Sunday, March 06, 2011

The new premature optimization: lines of code

In the last 10 years, the number of widely available programming languages has exploded and, thanks to client-agnostic technology such as the web browser, HTML and HTTP, the ability of engineers to choose their language has increased. As such, you can't find a thread about languages where lines of code aren't compared. Lines of code are compared in both number of lines required to do something and elegance/style. Because, after all, when we choose a language to use, we then have to stare at it all day. So it's worth seeing how good or bad it looks.

Take, for example, this tidbit on the front page of the Haskell website:

3.1 Quicksort in Haskell

qsort [] = [] qsort (x:xs) = qsort (filter (< x) xs) ++ [x] ++ qsort (filter (>= x) xs)

3.2 Quicksort in C

True quicksort in C sorts in-place:

// To sort array a[] of size n: qsort(a,0,n-1) void qsort(int a[], int lo, int hi) { int h, l, p, t; if (lo < l =" lo;" h =" hi;" p =" a[hi];" l =" l+1;"> l) && (a[h] >= p)) h = h-1; if (l < t =" a[l];">
My copy of their HTML is broken here, but the gist is this: Haskell allows you to do a quicksort in just 2 lines of code, and C is 28 lines. Conclusion: Haskell must be that much more fun and expressive to work in.

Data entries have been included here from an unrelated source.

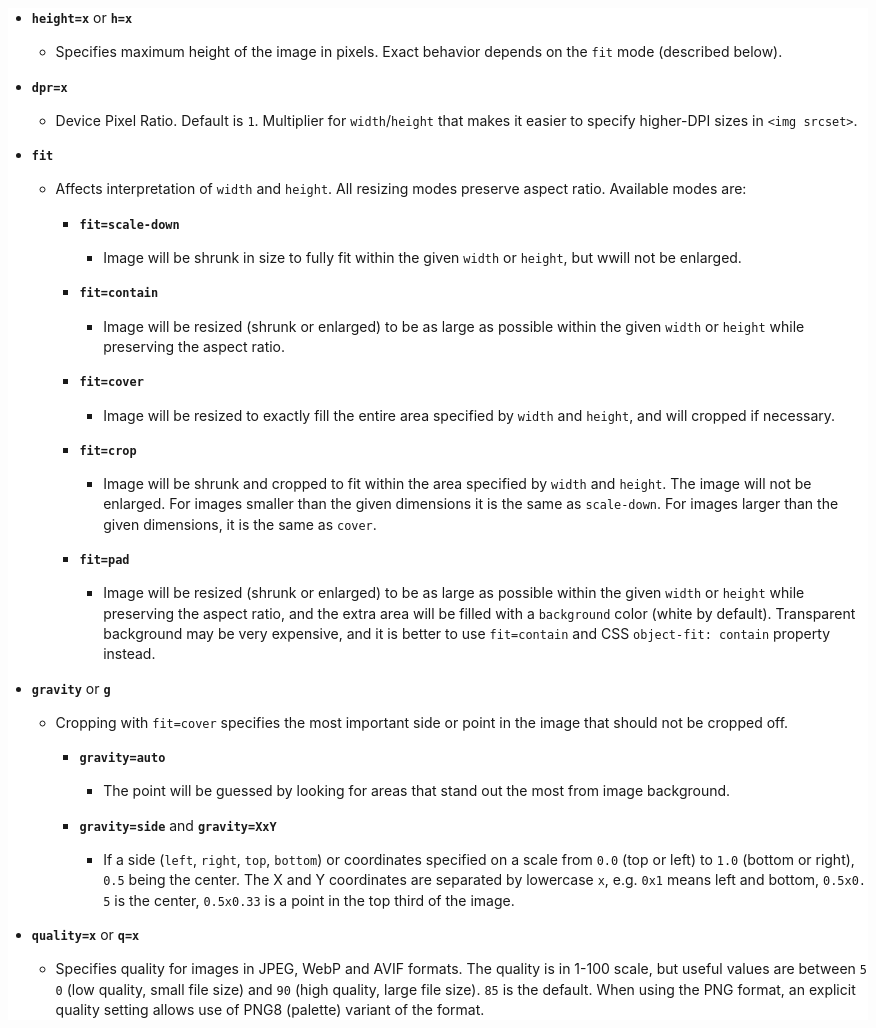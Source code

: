 - **`height=x`** or **`h=x`**
  - Specifies maximum height of the image in pixels. Exact behavior depends on the `fit` mode (described below).

- **`dpr=x`**
  - Device Pixel Ratio. Default is `1`. Multiplier for `width`/`height` that makes it easier to specify higher-DPI sizes in `<img srcset>`.

- **`fit`**
  - Affects interpretation of `width` and `height`. All resizing modes preserve aspect ratio. Available modes are:

    <Definitions>

    - **`fit=scale-down`**
      - Image will be shrunk in size to fully fit within the given `width` or `height`, but wwill not be enlarged.

    - **`fit=contain`**
      - Image will be resized (shrunk or enlarged) to be as large as possible within the given `width` or `height` while preserving the aspect ratio.

    - **`fit=cover`**
      - Image will be resized to exactly fill the entire area specified by `width` and `height`, and will cropped if necessary.

    - **`fit=crop`**
      - Image will be shrunk and cropped to fit within the area specified by `width` and `height`. The image will not be enlarged. For images smaller than the given dimensions it is the same as `scale-down`. For images larger than the given dimensions, it is the same as `cover`.

    - **`fit=pad`**
      - Image will be resized (shrunk or enlarged) to be as large as possible within the given `width` or `height` while preserving the aspect ratio, and the extra area will be filled with a `background` color (white by default). Transparent background may be very expensive, and it is better to use `fit=contain` and CSS `object-fit: contain` property instead.

    </Definitions>

- **`gravity`** or **`g`**
  - Cropping with `fit=cover` specifies the most important side or point in the image that should not be cropped off.

    <Definitions>

    - **`gravity=auto`**
      - The point will be guessed by looking for areas that stand out the most from image background.

    - **`gravity=side`** and **`gravity=XxY`**
      - If a side (`left`, `right`, `top`, `bottom`) or coordinates specified on a scale from `0.0` (top or left) to `1.0` (bottom or right), `0.5` being the center. The X and Y coordinates are separated by lowercase `x`, e.g. `0x1` means left and bottom, `0.5x0.5` is the center, `0.5x0.33` is a point in the top third of the image.

    </Definitions>

- **`quality=x`** or **`q=x`**
  - Specifies quality for images in JPEG, WebP and AVIF formats. The quality is in 1-100 scale, but useful values are between `50` (low quality, small file size) and `90` (high quality, large file size). `85` is the default. When using the PNG format, an explicit quality setting allows use of PNG8 (palette) variant of the format.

You'll find examples like this for every language that's out there except for C, C++ and Java, because those are considered the old and busted languages that require too much cumbersome code. The new hotness.... Ruby, Python, Erlang, Haskell, Scala... they'll all have examples like this.

Meanwhile, while we're comparing lines of code, performance is going to crap. I saw someone make the point today that Ruby 1.8.x provides just 2% .... TWO PERCENT .... of the performance of C. And it's true -- backed up by the language shootout.

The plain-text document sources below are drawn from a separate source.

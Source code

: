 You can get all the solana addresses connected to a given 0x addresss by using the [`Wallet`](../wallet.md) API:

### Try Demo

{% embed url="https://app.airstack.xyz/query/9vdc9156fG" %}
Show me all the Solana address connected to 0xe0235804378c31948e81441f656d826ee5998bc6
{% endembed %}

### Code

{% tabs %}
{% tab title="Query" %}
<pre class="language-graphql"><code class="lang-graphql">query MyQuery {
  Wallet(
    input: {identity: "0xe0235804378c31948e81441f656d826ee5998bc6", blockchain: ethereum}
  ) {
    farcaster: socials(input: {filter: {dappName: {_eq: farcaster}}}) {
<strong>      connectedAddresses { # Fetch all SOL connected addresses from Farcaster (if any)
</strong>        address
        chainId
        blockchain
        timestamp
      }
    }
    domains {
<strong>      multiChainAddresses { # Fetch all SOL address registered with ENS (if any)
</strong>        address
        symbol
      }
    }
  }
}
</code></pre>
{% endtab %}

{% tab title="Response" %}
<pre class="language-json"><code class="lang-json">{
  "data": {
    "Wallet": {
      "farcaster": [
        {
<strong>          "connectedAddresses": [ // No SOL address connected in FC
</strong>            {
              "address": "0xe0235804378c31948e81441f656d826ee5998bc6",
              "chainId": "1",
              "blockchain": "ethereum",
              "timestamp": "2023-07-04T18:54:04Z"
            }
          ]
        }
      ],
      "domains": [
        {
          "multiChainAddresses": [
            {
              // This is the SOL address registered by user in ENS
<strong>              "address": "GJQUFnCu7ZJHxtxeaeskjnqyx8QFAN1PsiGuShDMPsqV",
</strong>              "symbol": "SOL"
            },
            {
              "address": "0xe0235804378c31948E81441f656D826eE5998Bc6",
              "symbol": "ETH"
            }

Furthermore, many dynamic languages allow you to write elegant code like this, but it's also unchecked. It requires far more unit testing in a dynamic languages to get the same assurances that one can get from using a statically typed or type-inferred language. So, long term, you are putting the onus on yourself to do checking that would otherwise be done by a robust compiler. (Haskell doesn't have this problem, of course).

Could it be that the new form of "premature optimization" is in the form of lines of code? In the case of Ruby or Python, we're prematurely trading off compile time checking and performance to have what we consider more elegant code? This is not new, it's been going on for years -- a C programmer will tell you that C++ was similar, and a C++ programmer will tell you the same of Java.

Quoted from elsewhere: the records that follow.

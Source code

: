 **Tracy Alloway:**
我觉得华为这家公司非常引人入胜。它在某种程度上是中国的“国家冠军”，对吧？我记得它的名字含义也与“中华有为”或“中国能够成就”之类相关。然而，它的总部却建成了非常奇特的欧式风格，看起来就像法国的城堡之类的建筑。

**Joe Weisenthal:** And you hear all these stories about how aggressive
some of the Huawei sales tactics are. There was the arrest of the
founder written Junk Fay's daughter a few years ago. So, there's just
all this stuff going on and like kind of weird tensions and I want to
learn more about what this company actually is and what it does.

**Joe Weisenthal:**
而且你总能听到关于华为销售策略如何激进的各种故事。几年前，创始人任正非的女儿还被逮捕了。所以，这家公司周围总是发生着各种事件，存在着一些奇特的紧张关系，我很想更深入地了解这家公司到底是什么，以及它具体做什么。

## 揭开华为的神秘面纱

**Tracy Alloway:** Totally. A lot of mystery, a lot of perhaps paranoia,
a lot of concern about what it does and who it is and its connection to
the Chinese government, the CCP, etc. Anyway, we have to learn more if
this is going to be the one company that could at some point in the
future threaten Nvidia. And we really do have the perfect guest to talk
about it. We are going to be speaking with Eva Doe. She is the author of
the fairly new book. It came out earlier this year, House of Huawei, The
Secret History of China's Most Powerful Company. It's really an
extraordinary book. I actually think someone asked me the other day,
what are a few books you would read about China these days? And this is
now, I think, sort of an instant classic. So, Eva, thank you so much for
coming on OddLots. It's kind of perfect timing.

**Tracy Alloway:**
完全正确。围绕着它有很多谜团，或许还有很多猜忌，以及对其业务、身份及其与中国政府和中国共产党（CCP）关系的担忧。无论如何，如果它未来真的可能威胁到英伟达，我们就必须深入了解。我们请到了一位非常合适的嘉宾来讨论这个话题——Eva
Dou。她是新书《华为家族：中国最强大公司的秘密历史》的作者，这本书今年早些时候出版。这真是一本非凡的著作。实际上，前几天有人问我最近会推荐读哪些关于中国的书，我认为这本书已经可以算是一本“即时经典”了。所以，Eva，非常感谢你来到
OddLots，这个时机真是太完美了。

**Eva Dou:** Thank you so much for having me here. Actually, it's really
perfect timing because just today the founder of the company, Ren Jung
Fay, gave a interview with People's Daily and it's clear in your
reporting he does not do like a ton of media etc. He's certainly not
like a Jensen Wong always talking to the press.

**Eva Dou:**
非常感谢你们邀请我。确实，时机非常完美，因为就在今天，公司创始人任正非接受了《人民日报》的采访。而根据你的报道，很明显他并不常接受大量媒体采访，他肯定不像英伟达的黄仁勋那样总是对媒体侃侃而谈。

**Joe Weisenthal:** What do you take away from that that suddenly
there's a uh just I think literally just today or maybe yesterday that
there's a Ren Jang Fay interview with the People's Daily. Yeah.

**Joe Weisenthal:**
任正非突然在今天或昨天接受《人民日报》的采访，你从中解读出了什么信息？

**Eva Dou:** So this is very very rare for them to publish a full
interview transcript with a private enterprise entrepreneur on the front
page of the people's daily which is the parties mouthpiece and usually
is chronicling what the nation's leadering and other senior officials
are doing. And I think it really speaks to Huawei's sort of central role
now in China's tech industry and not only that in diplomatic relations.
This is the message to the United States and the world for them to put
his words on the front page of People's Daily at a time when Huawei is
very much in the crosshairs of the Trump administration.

And I know someone is going to tell me that if they hadn't written in Python or Ruby, they never would have shipped it quick enough. I don't know how this claim can be proven valid or invalid. There are lots of websites out there written in Java that are successful and timely.

Also, when challenged, sometimes the rebuttal to this concern is that "you can always extend your [Ruby/Python/Perl] using C." That's true, you can. But if the requirements of your project have some aspect of performance or using APIs or libraries that aren't supported by [some language here], then aren't we falling into the pit of premature optimization, just in terms of what we perceive as a better way to work? Why are we disregarding requirements just to fulfill the dream of reducing lines of code?

I'm not saying these languages are bad. I'm saying that requirements or realities of the project/world are being disregarded to use them. So let's call it what it is: premature optimization.